Rico Phillips first fell in love with hockey in high school, when he got the chance to be a student athletic trainer in Michigan. A buddy of his was on the hockey team and Phillips was intrigued by the sport.
“I thought, ‘Man, they get their teeth knocked out,’ ” Phillips recalled. “Heck yeah, that’s for me!”
His training days led him to friendships with referees and by 1986, he was an official himself. Now more than 30 years later, Phillips is the OHL’s first-ever director of cultural diversity and inclusion. Phillips, 51, also won the NHL’s Willie O’Ree Community Hero award last year.
“What excites me the most is the opportunity to work with young people,” he said. “I plan to educate them, to open up their awareness and horizons as it relates to race and racial relations. And not just race, but all sections of cultural differences. My goal is to help these budding good and great hockey players become good and great people.”
In 2010, Phillips founded the Flint Inner-City Youth Hockey Program and that community-building background gives him a foundation for his new role with the OHL. While Phillips is excited about travelling around to the different OHL cities in the league (particularly in Canada), it’s not like he can start up a community outreach program in each locale by himself.
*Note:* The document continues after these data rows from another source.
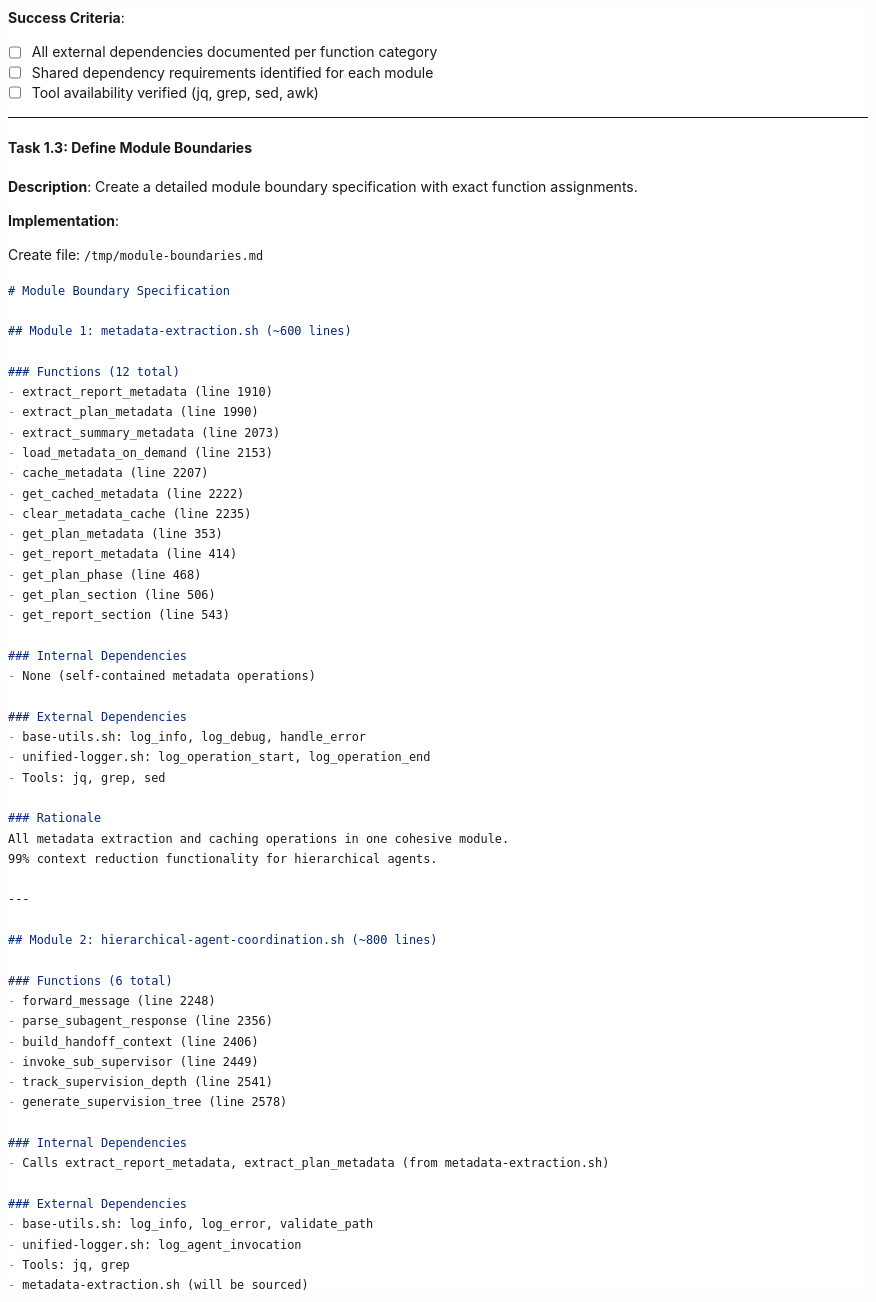 **Success Criteria**:
- [ ] All external dependencies documented per function category
- [ ] Shared dependency requirements identified for each module
- [ ] Tool availability verified (jq, grep, sed, awk)

---

#### Task 1.3: Define Module Boundaries

**Description**: Create a detailed module boundary specification with exact function assignments.

**Implementation**:

Create file: `/tmp/module-boundaries.md`

```markdown
# Module Boundary Specification

## Module 1: metadata-extraction.sh (~600 lines)

### Functions (12 total)
- extract_report_metadata (line 1910)
- extract_plan_metadata (line 1990)
- extract_summary_metadata (line 2073)
- load_metadata_on_demand (line 2153)
- cache_metadata (line 2207)
- get_cached_metadata (line 2222)
- clear_metadata_cache (line 2235)
- get_plan_metadata (line 353)
- get_report_metadata (line 414)
- get_plan_phase (line 468)
- get_plan_section (line 506)
- get_report_section (line 543)

### Internal Dependencies
- None (self-contained metadata operations)

### External Dependencies
- base-utils.sh: log_info, log_debug, handle_error
- unified-logger.sh: log_operation_start, log_operation_end
- Tools: jq, grep, sed

### Rationale
All metadata extraction and caching operations in one cohesive module.
99% context reduction functionality for hierarchical agents.

---

## Module 2: hierarchical-agent-coordination.sh (~800 lines)

### Functions (6 total)
- forward_message (line 2248)
- parse_subagent_response (line 2356)
- build_handoff_context (line 2406)
- invoke_sub_supervisor (line 2449)
- track_supervision_depth (line 2541)
- generate_supervision_tree (line 2578)

### Internal Dependencies
- Calls extract_report_metadata, extract_plan_metadata (from metadata-extraction.sh)

### External Dependencies
- base-utils.sh: log_info, log_error, validate_path
- unified-logger.sh: log_agent_invocation
- Tools: jq, grep
- metadata-extraction.sh (will be sourced)
```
Instead, part of the mission is to find like-minded individuals who can spearhead their own programs, taking pieces from the Flint program or the NHL’s Hockey is For Everyone initiative, for example.
In Flint, Phillips has a great relationship with the OHL’s Firebirds. The franchise’s president, Jeremy Torrey, also manages the arena, so Phillips’ inner-city youth program has come in on Saturdays when the Firebirds have their morning skate. This way, the kids get welcomed onto the ice by the players, who introduce themselves and chat with the kids, who also get tickets to the game.
Given that the vast majority of OHLers come from suburban or rural backgrounds, meeting kids who come from less sheltered bubbles can be a great education for the players. And when the Firebirds stop by Flint’s youth centers, those tangible connections with a different community are strengthened further.
“That’s one of things that propelled me to communicate with the OHL last summer,” Phillips said. “I wanted to be able to provide teams with some options and ideas to connect with the under-indexed parts of their community.”
Interestingly enough, this generation of teenagers already seems pretty engaged with topics surrounding race and equality – if anything, the OHL’s coaches may benefit even more from Phillips’ lessons about inclusivity in race and sexual orientation.
“We’re going to have to have some tough discussions and open up some good dialogue,” he said. “But from the coaches I’ve met, it’s going to be OK; it’s not going to be that tough of a task.”
That hasn’t always been the case in the OHL, though from the sounds of it, Phillips is just focused on the present and the future. He’s already had very positive talks with commissioner David Branch and he recognizes that certain challenges can’t be solved overnight. For example, while the player base in the league is getting more diverse, the same cannot be said for the adults involved: coaches, front offices and equipment managers, for example. The key will be recruiting, Phillips noted, so that fans and players see a broad spectrum of people in the league – but he also knows this will take time.
Phillips is also careful about going too deep too quickly. While the Black Lives Matter movement has grabbed headlines around the world recently, Phillips wants to make sure he brings folks along at a pace that is comfortable for them.
“I want to be able to help players open up about the tough discussions,” he said. “Utilizing Black Lives Matter as a backdrop can be a progressive way, but I have to be very careful that I don’t make anybody feel closed off. Not everybody understands and accepts Black Lives Matter, so I have to weave through that and get a better understanding of people so I know my approach.”
One of Phillips’ first missions is to put together a committee of recent former OHL players of color. The committee members will share their experiences in the OHL – good, bad or indifferent – and offer suggestions on how to help make things better in terms of eradicating racism.
“Once we have a better understanding of each other,” he said, “we’re all going to be better for it.”